Lubin brought back stories and slides both intimate and political. In Dheisheh, she said, “kids were either out throwing stones or just hanging around because schools were closed.” Lubin bought them 17 computers. “The kids don’t sleep during the night. They’re wetting their beds. They’re talking to their parents about dying,” Lubin said. 

The Middle East Children’s Alliance was started by Lubin and Howard Levine in 1988 to work for peace in the West Bank, Gaza and Israel. Later the mission expanded to Lebanon and Iraq. The alliance has built playgrounds, delivered medicine and food, and led delegations of Americans to visit the Middle East. “It’s looking for what we can do as Americans to change our foreign policy and really make it work for peace in Palestine and Israel,” said Lubin. 
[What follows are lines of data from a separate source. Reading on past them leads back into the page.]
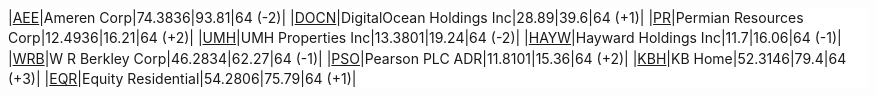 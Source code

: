 |[AEE](https://finance.yahoo.com/quote/AEE/)|Ameren Corp|74.3836|93.81|64 (-2)|
|[DOCN](https://finance.yahoo.com/quote/DOCN/)|DigitalOcean Holdings Inc|28.89|39.6|64 (+1)|
|[PR](https://finance.yahoo.com/quote/PR/)|Permian Resources Corp|12.4936|16.21|64 (+2)|
|[UMH](https://finance.yahoo.com/quote/UMH/)|UMH Properties Inc|13.3801|19.24|64 (-2)|
|[HAYW](https://finance.yahoo.com/quote/HAYW/)|Hayward Holdings Inc|11.7|16.06|64 (-1)|
|[WRB](https://finance.yahoo.com/quote/WRB/)|W R Berkley Corp|46.2834|62.27|64 (-1)|
|[PSO](https://finance.yahoo.com/quote/PSO/)|Pearson PLC ADR|11.8101|15.36|64 (+2)|
|[KBH](https://finance.yahoo.com/quote/KBH/)|KB Home|52.3146|79.4|64 (+3)|
|[EQR](https://finance.yahoo.com/quote/EQR/)|Equity Residential|54.2806|75.79|64 (+1)|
Lubin considers her own eyewitness accounts key to conveying a picture of Middle East events to people back home. One night on this most recent trip,  

Lubin said, it was pitch black outside when a light came on from the sky.  

Israeli soldiers started shooting toward Palestinian homes from American-made Apache helicopters, she said, and 10 masked Palestinian men shot back. By day, she said, it is a different war, of Palestinian children armed with rocks fighting Israeli combat soldiers shooting live fire. One day at a demonstration, Lubin saw five Palestinian young people killed. Lubin’s slides record details beyond the reports in the U.S. media of the deaths of 193 people, almost all Palestinian. Her slides show walls in the West Bank city of Ramallah plastered with the faces of young people who died. Another slide shows tables where, Lubin said, thousands of Palestinians signed petitions calling for an international peace force to protect them. Doctors, nurses and ambulance drivers protested Israel’s shooting on medical personnel in another slide. 

“What’s a settlement? This is what a settlement looks like,” Lubin said, showing a plain tract development. “A little bit like Orinda.” She also showed photographs of bypass roads, an alternate highway network for Jews to drive safely from West Bank settlements to Jerusalem or Tel Aviv. Her slides create a sense of the patchwork of Palestinian-controlled and Israeli-occupied areas of the West Bank. 

Lubin was raised on right-wing Zionist Jewish values. She did not become active on Middle East issues until she was elected to the Berkeley Board of Education in 1982 and a group of students asked why she was silent on the Israeli invasion of Lebanon. “I said, ‘I’m Jewish,’” recalls Lubin. “They said, ‘So what?’” 

At La Pena, Lubin, a longtime local activist, knew much of her audience by name. “It’s very important to have this kind of audience-the progressive community, the Jewish community,” said Arab activist Osama Qasem, 30, a graduate student in industrial engineering at UC Berkeley. The event raised $5,500 for the alliance. But some said the alliance should go further still.  

“It’s kind of the same story over and over. We know what’s going on. We need to bring people in power to see that,” said one woman on the Berkeley housing commission. Eyad Kishawi, 30, of the Palestinian group Al Awda, lauded Lubin’s commitment, and also said his group plans to launch a campaign for American divestment in Israel. 

“There’s a big difference between people going to visit Palestine and  

Israel-and people who actually live there,” said Noura Erakat, a Palestinian UC Berkeley junior. “When you visit, you see what you want. When you live there, it’s all brought to you,” she said. “We have tear gas we get to smell before going to sleep.”